Curious about which books have been on the chopping block? Take a look.
Last year, two parents in Waukesha attempted to have 3 books removed from local schools. All three of those books withstood the challenges levied at them. They were:
Khaled Hosseini's New York Times best seller, The Kite Runner
Challenged for: extreme violence
The Kite Runner follows two boys and their friendship – one is the son of a wealthy merchant, the other the son of a family servant – in the last years of the Afghan monarchy, during the Soviet invasion and through the present day.
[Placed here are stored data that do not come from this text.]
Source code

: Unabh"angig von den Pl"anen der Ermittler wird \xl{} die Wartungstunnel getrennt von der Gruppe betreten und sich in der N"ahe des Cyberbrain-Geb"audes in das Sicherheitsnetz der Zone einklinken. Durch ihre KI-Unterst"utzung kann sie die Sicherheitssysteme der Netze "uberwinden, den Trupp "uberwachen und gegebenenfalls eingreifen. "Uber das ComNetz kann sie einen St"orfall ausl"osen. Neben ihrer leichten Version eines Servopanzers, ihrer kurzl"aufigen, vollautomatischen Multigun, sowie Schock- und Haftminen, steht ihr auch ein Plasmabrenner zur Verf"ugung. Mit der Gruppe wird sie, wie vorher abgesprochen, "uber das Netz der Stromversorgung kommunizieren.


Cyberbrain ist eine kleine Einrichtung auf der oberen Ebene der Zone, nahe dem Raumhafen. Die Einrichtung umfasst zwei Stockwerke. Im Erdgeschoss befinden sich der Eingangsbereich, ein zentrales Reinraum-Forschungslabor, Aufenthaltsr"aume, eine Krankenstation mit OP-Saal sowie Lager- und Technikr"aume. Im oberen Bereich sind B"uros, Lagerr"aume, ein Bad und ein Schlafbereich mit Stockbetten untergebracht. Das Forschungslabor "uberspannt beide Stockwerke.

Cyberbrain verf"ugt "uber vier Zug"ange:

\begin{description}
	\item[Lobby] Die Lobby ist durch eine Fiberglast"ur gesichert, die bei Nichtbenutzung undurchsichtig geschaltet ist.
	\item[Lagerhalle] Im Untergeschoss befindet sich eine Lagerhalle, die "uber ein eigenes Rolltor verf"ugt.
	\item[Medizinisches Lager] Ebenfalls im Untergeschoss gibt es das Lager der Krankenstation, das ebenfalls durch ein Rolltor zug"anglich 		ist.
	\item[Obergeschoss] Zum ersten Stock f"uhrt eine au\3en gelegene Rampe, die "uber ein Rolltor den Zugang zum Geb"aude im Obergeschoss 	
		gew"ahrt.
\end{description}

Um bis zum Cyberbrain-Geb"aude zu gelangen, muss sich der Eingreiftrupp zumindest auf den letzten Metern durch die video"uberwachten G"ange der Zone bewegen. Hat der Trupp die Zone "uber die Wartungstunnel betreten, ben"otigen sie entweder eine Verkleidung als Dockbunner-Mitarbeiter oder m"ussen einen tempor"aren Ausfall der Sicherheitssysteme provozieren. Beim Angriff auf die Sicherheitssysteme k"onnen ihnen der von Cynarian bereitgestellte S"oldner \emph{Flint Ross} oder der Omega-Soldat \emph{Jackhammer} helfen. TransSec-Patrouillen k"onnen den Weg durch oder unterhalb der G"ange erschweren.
The story addresses bravery and violence, father-son relationships, the conflict between tradition and change, and survivor's guilt.
Also challenged were John Green's Printz Award-winning Looking for Alaska and Chris Crutcher's Chinese Handcuffs, an ALA Best Book for Young Adults.
Frequently, organizations challenge books already in schools, but in 1982, students in Island Trees, NY banded together to demand that previously removed books be returned to the school library shelves. The students won their case on First Amendment grounds and books including Slaughterhouse-Five and Go Ask Alice were allowed back into the school.
Even classics are challenged. The Great Gatsbyoccupies a place of dubious honor as the most frequently challenged classic novel; To Kill a Mockingbird is #4 on the classics list (for profanity and racism) while 1984 sits at #9 (for, ironically, being "pro-communist”).
Most recently targeted books include Sherman Alexie’s The Absolutely True Diary of a Part-Time Indian and Marjane Satrapi’s graphic memoir Persepolis. A full list of 2014’s most challenged books is available online from the American Library Association.